WHAT IS BEING ASKED: If a line in the data below holds the word "DATETIME", copy it.

INPUT DATA:
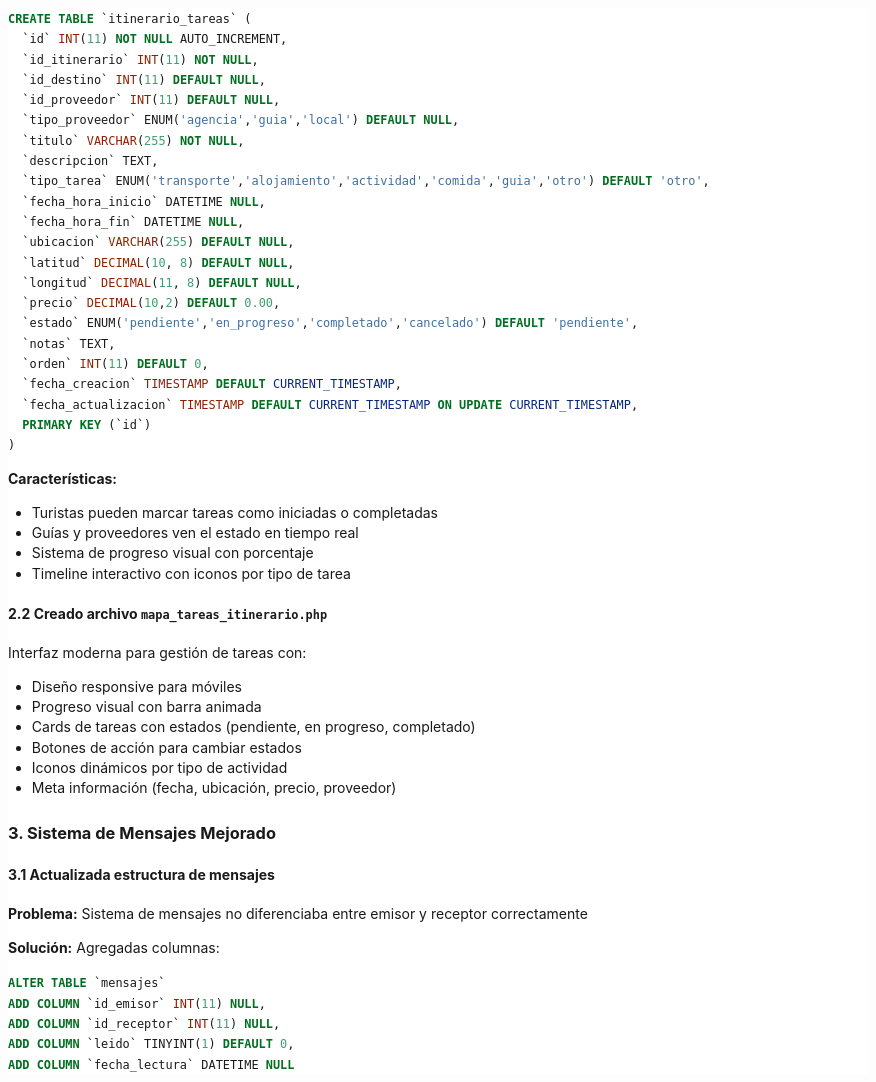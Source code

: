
 ```sql
CREATE TABLE `itinerario_tareas` (
  `id` INT(11) NOT NULL AUTO_INCREMENT,
  `id_itinerario` INT(11) NOT NULL,
  `id_destino` INT(11) DEFAULT NULL,
  `id_proveedor` INT(11) DEFAULT NULL,
  `tipo_proveedor` ENUM('agencia','guia','local') DEFAULT NULL,
  `titulo` VARCHAR(255) NOT NULL,
  `descripcion` TEXT,
  `tipo_tarea` ENUM('transporte','alojamiento','actividad','comida','guia','otro') DEFAULT 'otro',
  `fecha_hora_inicio` DATETIME NULL,
  `fecha_hora_fin` DATETIME NULL,
  `ubicacion` VARCHAR(255) DEFAULT NULL,
  `latitud` DECIMAL(10, 8) DEFAULT NULL,
  `longitud` DECIMAL(11, 8) DEFAULT NULL,
  `precio` DECIMAL(10,2) DEFAULT 0.00,
  `estado` ENUM('pendiente','en_progreso','completado','cancelado') DEFAULT 'pendiente',
  `notas` TEXT,
  `orden` INT(11) DEFAULT 0,
  `fecha_creacion` TIMESTAMP DEFAULT CURRENT_TIMESTAMP,
  `fecha_actualizacion` TIMESTAMP DEFAULT CURRENT_TIMESTAMP ON UPDATE CURRENT_TIMESTAMP,
  PRIMARY KEY (`id`)
)
```

**Características:**
- Turistas pueden marcar tareas como iniciadas o completadas
- Guías y proveedores ven el estado en tiempo real
- Sistema de progreso visual con porcentaje
- Timeline interactivo con iconos por tipo de tarea

#### 2.2 Creado archivo `mapa_tareas_itinerario.php`
Interfaz moderna para gestión de tareas con:
- Diseño responsive para móviles
- Progreso visual con barra animada
- Cards de tareas con estados (pendiente, en progreso, completado)
- Botones de acción para cambiar estados
- Iconos dinámicos por tipo de actividad
- Meta información (fecha, ubicación, precio, proveedor)

### 3. Sistema de Mensajes Mejorado

#### 3.1 Actualizada estructura de mensajes
**Problema:** Sistema de mensajes no diferenciaba entre emisor y receptor correctamente

**Solución:** Agregadas columnas:
```sql
ALTER TABLE `mensajes` 
ADD COLUMN `id_emisor` INT(11) NULL,
ADD COLUMN `id_receptor` INT(11) NULL,
ADD COLUMN `leido` TINYINT(1) DEFAULT 0,
ADD COLUMN `fecha_lectura` DATETIME NULL
```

TASK RESULT:
  `fecha_hora_inicio` DATETIME NULL,
  `fecha_hora_fin` DATETIME NULL,
ADD COLUMN `fecha_lectura` DATETIME NULL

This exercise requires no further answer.